WHAT IS NEEDED:
Set down exactly the first line of the entries and every line after it, through the line with "that <provides this value>".

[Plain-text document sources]
□ □ □ □

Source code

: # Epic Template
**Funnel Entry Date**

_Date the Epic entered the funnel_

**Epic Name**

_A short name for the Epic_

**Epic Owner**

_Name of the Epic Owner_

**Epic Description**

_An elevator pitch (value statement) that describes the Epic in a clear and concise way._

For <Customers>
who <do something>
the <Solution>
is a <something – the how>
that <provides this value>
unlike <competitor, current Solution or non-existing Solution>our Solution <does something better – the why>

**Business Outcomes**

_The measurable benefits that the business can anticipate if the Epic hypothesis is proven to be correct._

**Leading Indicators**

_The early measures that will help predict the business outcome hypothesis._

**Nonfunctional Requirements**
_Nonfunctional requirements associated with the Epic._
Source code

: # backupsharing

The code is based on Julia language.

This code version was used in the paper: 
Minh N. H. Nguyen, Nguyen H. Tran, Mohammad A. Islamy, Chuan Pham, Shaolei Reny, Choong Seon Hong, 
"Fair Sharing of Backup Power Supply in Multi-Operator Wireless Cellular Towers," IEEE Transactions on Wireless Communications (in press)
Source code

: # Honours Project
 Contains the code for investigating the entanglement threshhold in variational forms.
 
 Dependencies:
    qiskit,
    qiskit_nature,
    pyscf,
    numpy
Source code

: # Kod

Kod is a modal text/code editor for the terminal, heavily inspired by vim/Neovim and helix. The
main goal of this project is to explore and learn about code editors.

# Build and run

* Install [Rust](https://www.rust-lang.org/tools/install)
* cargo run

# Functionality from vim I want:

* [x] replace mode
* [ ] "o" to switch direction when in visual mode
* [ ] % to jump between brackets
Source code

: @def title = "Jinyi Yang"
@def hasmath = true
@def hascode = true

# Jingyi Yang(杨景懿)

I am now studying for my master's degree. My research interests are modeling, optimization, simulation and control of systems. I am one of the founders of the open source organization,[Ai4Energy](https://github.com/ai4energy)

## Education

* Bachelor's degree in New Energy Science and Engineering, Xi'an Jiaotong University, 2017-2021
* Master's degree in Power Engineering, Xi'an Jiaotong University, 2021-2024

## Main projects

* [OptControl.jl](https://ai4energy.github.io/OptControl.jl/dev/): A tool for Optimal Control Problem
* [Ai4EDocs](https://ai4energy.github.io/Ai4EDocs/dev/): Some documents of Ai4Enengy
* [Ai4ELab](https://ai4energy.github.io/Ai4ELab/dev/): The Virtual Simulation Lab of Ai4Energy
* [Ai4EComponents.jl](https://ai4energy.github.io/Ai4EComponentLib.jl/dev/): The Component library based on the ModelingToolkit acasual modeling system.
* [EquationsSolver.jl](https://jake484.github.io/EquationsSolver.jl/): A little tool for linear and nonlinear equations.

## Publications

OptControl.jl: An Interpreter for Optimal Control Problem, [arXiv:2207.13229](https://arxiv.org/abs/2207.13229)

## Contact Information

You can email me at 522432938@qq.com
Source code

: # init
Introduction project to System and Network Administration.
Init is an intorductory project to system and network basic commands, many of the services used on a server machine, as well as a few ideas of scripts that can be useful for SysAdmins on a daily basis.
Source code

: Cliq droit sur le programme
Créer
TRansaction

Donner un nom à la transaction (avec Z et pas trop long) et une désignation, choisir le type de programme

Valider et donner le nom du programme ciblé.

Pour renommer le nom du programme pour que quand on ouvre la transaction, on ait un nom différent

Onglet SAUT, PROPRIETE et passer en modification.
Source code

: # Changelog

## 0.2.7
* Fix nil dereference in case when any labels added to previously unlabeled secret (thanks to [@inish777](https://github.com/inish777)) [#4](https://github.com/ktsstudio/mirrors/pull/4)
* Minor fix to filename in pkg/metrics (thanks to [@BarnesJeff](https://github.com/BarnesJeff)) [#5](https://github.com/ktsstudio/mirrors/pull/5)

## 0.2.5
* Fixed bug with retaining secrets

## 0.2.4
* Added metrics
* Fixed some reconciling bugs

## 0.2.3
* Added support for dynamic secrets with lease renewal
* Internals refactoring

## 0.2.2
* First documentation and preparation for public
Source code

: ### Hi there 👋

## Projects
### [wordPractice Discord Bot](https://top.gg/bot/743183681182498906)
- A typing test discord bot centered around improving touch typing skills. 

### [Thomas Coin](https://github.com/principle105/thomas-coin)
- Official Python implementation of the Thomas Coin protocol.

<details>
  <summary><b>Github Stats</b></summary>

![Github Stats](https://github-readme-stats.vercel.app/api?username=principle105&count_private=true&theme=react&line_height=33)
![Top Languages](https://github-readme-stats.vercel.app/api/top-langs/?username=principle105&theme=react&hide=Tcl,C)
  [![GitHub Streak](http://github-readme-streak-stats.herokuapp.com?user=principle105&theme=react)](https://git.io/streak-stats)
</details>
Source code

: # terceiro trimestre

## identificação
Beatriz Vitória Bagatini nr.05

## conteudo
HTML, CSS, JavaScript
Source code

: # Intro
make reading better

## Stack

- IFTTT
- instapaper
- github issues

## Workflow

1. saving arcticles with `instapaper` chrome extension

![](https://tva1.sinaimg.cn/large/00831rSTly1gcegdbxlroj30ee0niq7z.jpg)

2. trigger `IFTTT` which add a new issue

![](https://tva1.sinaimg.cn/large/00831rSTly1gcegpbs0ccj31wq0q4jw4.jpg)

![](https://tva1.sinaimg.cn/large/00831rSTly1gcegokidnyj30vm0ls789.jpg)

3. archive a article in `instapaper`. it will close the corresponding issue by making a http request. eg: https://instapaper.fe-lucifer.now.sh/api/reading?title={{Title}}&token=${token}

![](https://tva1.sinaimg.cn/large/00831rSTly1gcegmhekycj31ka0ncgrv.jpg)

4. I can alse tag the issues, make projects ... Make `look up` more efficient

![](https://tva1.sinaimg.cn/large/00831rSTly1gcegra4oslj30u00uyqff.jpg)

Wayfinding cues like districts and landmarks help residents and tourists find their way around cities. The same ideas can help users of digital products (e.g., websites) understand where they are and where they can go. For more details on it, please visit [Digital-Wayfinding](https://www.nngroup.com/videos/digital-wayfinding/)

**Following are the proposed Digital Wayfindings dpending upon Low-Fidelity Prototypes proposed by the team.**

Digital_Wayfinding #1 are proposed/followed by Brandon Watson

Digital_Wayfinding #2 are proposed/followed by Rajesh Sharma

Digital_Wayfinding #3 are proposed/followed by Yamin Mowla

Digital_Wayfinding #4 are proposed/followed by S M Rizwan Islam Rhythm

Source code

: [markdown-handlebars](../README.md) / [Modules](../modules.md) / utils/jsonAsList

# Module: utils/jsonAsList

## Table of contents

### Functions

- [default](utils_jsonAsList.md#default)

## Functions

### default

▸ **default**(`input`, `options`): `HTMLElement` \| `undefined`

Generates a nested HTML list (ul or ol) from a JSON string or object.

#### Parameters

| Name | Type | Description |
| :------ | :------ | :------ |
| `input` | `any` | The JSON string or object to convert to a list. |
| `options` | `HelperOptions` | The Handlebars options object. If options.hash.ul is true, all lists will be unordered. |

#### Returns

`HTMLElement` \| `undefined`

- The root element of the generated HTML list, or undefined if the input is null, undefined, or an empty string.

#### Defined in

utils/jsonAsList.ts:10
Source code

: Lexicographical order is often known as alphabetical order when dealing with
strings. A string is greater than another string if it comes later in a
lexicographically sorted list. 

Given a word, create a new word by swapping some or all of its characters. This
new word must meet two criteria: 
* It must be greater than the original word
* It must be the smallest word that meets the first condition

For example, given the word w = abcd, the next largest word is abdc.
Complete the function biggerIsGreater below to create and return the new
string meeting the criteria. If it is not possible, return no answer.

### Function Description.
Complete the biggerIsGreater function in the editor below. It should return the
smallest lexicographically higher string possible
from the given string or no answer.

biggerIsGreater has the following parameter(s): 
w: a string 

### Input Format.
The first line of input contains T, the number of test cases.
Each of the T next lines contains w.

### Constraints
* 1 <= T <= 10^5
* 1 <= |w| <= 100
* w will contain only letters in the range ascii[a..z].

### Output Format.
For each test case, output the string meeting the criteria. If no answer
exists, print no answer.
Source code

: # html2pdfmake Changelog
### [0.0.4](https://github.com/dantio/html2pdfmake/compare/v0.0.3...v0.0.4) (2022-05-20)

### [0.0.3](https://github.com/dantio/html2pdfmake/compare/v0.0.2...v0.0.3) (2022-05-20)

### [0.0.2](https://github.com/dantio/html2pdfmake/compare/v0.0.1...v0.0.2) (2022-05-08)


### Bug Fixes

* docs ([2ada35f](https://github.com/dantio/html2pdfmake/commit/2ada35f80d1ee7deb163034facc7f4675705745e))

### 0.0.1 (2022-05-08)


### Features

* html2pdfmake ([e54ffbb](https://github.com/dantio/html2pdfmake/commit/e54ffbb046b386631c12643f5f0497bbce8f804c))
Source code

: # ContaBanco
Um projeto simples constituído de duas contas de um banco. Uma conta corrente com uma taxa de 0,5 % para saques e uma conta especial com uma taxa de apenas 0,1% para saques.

□ □ □ □

TASK OUTPUT:
Source code

: # Epic Template
**Funnel Entry Date**

_Date the Epic entered the funnel_

**Epic Name**

_A short name for the Epic_

**Epic Owner**

_Name of the Epic Owner_

**Epic Description**

_An elevator pitch (value statement) that describes the Epic in a clear and concise way._

For <Customers>
who <do something>
the <Solution>
is a <something – the how>
that <provides this value>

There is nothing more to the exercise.